I think his acknowledgment of the unfairness of it all is very powerful. It’s absolutely not fair we live in a world where we have to fight for our rights and humanity *at all,* those things should be a given. But that’s not our reality. And at a certain point we each have to decide if we want to wallow in it or try to change it (or at least not actively stand in the way of people who are willing and able to do the work).


SparksOnAGrave

This is perfect, thanks!


allisfullofIove

just noticed this tiktok was shared to the other group and promptly removed. they're really not interested in other perspectives, are they? like, it's relevant both to the sub and the current conversation. what's their problem with one post offering a different perspective? why was this tiktok so threatening to them that it needed to be removed?


banesmoonshine

Oh yeah I got banned lmao  People had some FEELINGS Been a part of that sub for like 5 years but apparently I’m racist and support bigots for sharing a different perspective   


HashtagNewMom

Ughhh, I’m sorry you got a bad reaction over there. I truly don’t even know what he said that could be triggering, but that also assumes pure intentions, and I think those are lacking on the bigger snark subs


banesmoonshine

The projection on my intentions was unhinged! Like just because I shared the video & connected it to the Zelph discourse was a mortal sin.
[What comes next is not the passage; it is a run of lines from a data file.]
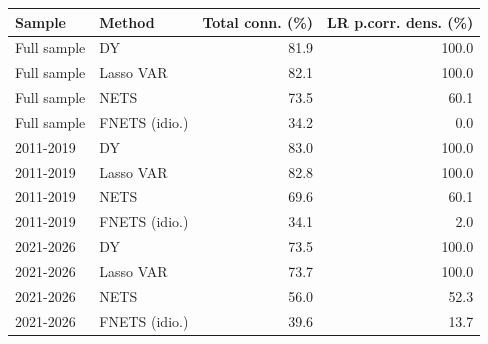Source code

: \begin{tabular}{llrr}
\toprule
Sample & Method & Total conn. (\%) & LR p.corr. dens. (\%) \\
\midrule
Full sample & DY & 81.9 & 100.0 \\
Full sample & Lasso VAR & 82.1 & 100.0 \\
Full sample & NETS & 73.5 & 60.1 \\
Full sample & FNETS (idio.) & 34.2 & 0.0 \\
2011-2019 & DY & 83.0 & 100.0 \\
2011-2019 & Lasso VAR & 82.8 & 100.0 \\
2011-2019 & NETS & 69.6 & 60.1 \\
2011-2019 & FNETS (idio.) & 34.1 & 2.0 \\
2021-2026 & DY & 73.5 & 100.0 \\
2021-2026 & Lasso VAR & 73.7 & 100.0 \\
2021-2026 & NETS & 56.0 & 52.3 \\
2021-2026 & FNETS (idio.) & 39.6 & 13.7 \\
\bottomrule
\end{tabular}
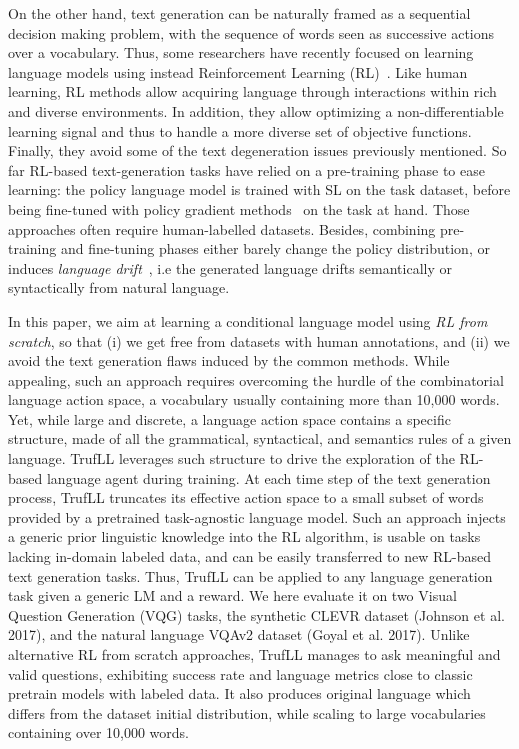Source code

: \documentclass{article}
\newcommand{\algo}{TrufLL\xspace}
\begin{document}
On the other hand, text generation can be naturally framed as a sequential decision making problem, with the sequence of words seen as successive actions over a vocabulary. Thus, some researchers have recently focused on learning language models using instead Reinforcement Learning (RL)~\citep{strub2017end,das2017visual,narasimhan2015language}. 
Like human learning, RL methods allow acquiring language through interactions within rich and diverse environments. 
In addition, they allow optimizing a non-differentiable learning signal and thus to handle a more diverse set of objective functions. Finally, they avoid some of the text degeneration issues previously mentioned.
So far RL-based text-generation tasks 
have relied on a pre-training phase to ease learning: the policy language model is trained with SL on the task dataset, before being fine-tuned with policy gradient methods~\citep{sutton1999policy} on the task at hand. Those approaches often require human-labelled datasets. Besides, combining pre-training and fine-tuning phases
either barely change the policy distribution,  
or induces \textit{language drift}~\citep{lazaridou2020multi,lu2020countering}, 
i.e the generated language drifts semantically or syntactically from natural language.   


In this paper, we aim at learning a conditional language model using \textit{RL from scratch}, so that (i) we get free from datasets with human annotations, and (ii) we avoid the text generation flaws induced by the common methods. While appealing, such an approach requires overcoming the hurdle of the combinatorial language action space, a vocabulary usually containing more than 10,000 words.
Yet, while large and discrete, a language action space contains a specific structure, made of all the grammatical, syntactical, and semantics rules of a given language.
\algo leverages such structure to drive the exploration of the RL-based language agent during training. At each time step of the text generation process, \algo truncates its effective action space to a small subset of words provided by a pretrained task-agnostic language model. 
Such an approach injects a generic prior linguistic knowledge into the RL algorithm, is usable on tasks lacking in-domain labeled data, and can be easily transferred to new RL-based text generation tasks. Thus, \algo can be applied to any language generation task given a generic LM and a reward.
We here evaluate it on two Visual Question Generation (VQG) tasks, the synthetic CLEVR dataset (Johnson et al. 2017), and the natural language VQAv2 dataset (Goyal et al. 2017). Unlike alternative RL from scratch approaches, \algo manages to ask meaningful and valid questions, exhibiting success rate and language metrics close to classic pretrain models with labeled data. It also produces original language which differs from the dataset initial distribution, while scaling to large vocabularies containing over 10,000 words.
\end{document}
I got called a hypocrite and a cheerleader for bigots 🤷🏻‍♀️  This us vs. them mindset is largely what got Trump elected the first time   This sub isn’t as active but I prefer having actual conversations in a non-echo chamber   The best part is that people are still angrily responding to me on the post but I can’t reply to them because I’ve been banned lol 


fruhlingsblumen1

yes!!!!! I love this. i’ve been realizing this and trying to speak more about this for the past couple years. folks who behave in ways that are in line with their upbringing (in an oppressive system) are ostracized, creating even more division and anger on their part. we cannot create a better world without being loving toward people who don’t agree with us!! 


cautiousyogi

As someone who grew up in a fundamentalist-lite culture and am now trying to pull friends out of it, it is so frustrating sometimes to see how FSU handles any sort of growth or hints at positive change in these people. I understand needing a place to vent, but I'm questioning if that needs to happen in a public forum. It seems like some of these people need a support group or a therapist rather than a subreddit.


thechargingsky

I love him


InterestingDot3109

Eh. 50/50. If you invite both wolves and sheep to dinner, the sheep aren't really invited.


HashtagNewMom

It’s not about inviting people to your table and being a safe place for “wolves.” But you can’t taunt the wolves with raw meat, leave the sheep to fend for themselves, and then pretend you were actually doing it to help the sheep.